Rest Up à l’International le 3 novembre par Loélia
C’est après avoir parlé des heures durant avec eux, devant ma salle de concert préférée, avec les morceaux encore en tête et leurs sourires dans mon cœur que j’ai su que je les aimais déjà. Alors, quelle fierté, quelle joie, de représenter pour quelques jours, pour quelques heures, leur EP It Was Summer.
Évidemment, il a été enregistré à La Cuve (Angers) par Elliot Aschard (BERMUD) et Stew (Limboy) avant d’être mixé par Daniel Fox (Gilla Band) et masterisé par Jamie Hyland. Rien que ça !
Dès l’ouverture avec SUBMERGED LULLABY, me voilà conquise. Au sein d’une ambiance brumeuse, sous des nappes de guitare, s’élève délicatement la voix de Simon. Courte introduction à PERFECT LIES, d’où semble s’échapper plusieurs morceaux. Tout de suite, l’urgence et les riffs acérés, les voix aériennes et les chœurs spirituels. Il faut aller vite, contrer la porosité de la vie, enlever le masque et effacer les mensonges. Car avec It Was Summer, le trio Rest Up s’exprime, exhibant fièrement cette jeunesse fatiguée. Fatiguée de faire semblant, usée, déjà, de ne plus comprendre le monde. Alors, sous des accords joyeux et lascifs puis bruyants et rageurs, PERFECT LIES nous transporte, déjà, vers la fin. Enfance, adolescence, innocence.
Rest Up tente le jeu de l’introspection et de la remise en question. Ça éclabousse, ça secoue mais putain, ça vaut le coup. Et TIES AND POCKET SQUARE en est l’exemple même. Rafales de noise, clip halluciné (dont je vous parlais déjà ici), les musiciens n’ont peur de rien et s’affranchissent des règles. Piochant du côté de Gilla Band mais aussi de Ditz, ils construisent un titre haut en couleur, pour une vidéo en noir et blanc. Vagues de basses, guitare enjouée et un zeste de colère : voici les ingrédients pour un titre parfaitement réussi.
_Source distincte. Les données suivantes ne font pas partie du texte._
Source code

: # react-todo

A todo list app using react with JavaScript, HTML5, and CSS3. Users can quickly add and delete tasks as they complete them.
La tension s’accumule tandis que les mots sont hurlés : « I won’t go for another fucking day / I won’t go for another fucking time. »
Puis, survient discrètement FORBIDDEN PLANET. Évoquer alors le temps qui s’échappe et la maison familiale qui bientôt ne sera plus. Il est temps de quitter le cocon, quitter. Et tandis que la guitare s’agite, survient la basse qui grogne et les mots jetés : « Another view from my place ! / Another life outer space ! ». Tandis que les instruments se cherchent et se trouvent, se frottent et s’égratignent, la voix masculine prend de la hauteur, teintant le morceau d’une certaine candeur désarmante.
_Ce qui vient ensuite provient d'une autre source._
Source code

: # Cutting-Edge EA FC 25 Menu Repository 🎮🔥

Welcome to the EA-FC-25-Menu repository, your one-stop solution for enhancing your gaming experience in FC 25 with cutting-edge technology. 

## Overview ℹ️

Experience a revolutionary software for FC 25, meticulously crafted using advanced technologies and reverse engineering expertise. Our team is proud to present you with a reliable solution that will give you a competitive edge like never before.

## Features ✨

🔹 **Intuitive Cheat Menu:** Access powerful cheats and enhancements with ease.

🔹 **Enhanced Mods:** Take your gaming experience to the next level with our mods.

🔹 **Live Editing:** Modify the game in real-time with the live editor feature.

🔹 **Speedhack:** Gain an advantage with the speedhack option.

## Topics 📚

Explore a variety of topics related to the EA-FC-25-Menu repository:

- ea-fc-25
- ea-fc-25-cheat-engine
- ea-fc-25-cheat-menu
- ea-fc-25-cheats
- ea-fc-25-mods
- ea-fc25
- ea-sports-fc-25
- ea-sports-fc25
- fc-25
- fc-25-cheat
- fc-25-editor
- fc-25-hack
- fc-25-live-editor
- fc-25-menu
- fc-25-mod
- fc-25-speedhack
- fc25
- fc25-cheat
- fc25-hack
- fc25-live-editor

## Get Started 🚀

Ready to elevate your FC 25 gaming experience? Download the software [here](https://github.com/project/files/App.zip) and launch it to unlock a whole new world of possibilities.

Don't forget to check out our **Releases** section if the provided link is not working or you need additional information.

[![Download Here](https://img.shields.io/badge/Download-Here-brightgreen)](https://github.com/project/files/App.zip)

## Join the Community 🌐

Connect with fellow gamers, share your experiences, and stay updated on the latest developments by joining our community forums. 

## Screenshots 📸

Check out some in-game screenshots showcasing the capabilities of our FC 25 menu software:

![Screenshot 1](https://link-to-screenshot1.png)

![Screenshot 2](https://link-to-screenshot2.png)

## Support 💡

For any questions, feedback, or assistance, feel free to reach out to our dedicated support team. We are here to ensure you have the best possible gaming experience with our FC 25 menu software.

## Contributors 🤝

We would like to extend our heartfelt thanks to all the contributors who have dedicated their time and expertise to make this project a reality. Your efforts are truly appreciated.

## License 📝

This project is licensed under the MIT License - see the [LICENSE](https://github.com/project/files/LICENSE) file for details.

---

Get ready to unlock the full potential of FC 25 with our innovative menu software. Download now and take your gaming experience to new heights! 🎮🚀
Mais c’est pour mieux nous emporter vers EXUTORY. Un titre massif et surprenant. Je suis happée dès les premiers instants par l’omniprésence de l’électronique, le climat anxiogène et le cri d’une femme. Cri retravaillé jusqu’à devenir un motif abstrait. S’inspirant de faits réels, Rest Up aborde ici la question des violences conjugales, tout en prenant le point de vue de la victime. Simon, guitariste, chanteur mais aussi compositeur, s’exprime : « Le morceau traite de la banalisation quotidienne de tous types de violences (…). Que ce soit il y a dix ans comme aujourd’hui, la violence est devenue quelque chose de normal dans les médias (…) et il y a une certaine inaction et indifférence face à ces violences, c’est révoltant ! »
Sans aucun doute, il y a du Psychotic Monks avec EXUTORY. Et lorsque les sonorités électroniques laissent place à la violence des instruments, que guitare, basse et batterie se déploient, alors je m’incline. Je pense un peu à Péniche pour la partie instrumentale et je décolle avec Ditz lorsque le chant se fait vibrant. Une dernière explosion, une dernière rafale de basse, une dernière distorsion. Une. Dernière.
Finalement, l’EP se conclut avec It Was Summer, mon morceau préféré. Plus de sept minutes de douceur et de vacarme. La voix d’Hippo rejoint celle de Simon. Elles sont graves et cassées, elles dictent les choses et les émotions. Une fois encore, les Monks ne sont pas loin tandis qu’« Everything is gone now » revient, tel un mantra et que la déflagration se fait. Douloureuse, immédiate mais bienfaitrice. C’est une fêlure, que chacun se partage. Les voix se confondent et se mélangent. Guitare et basse rugissent tandis que la batterie ne cesse jamais, de plus en plus vite, de plus en plus fort de marquer l’instant. Jusqu’à l’arrêt, net.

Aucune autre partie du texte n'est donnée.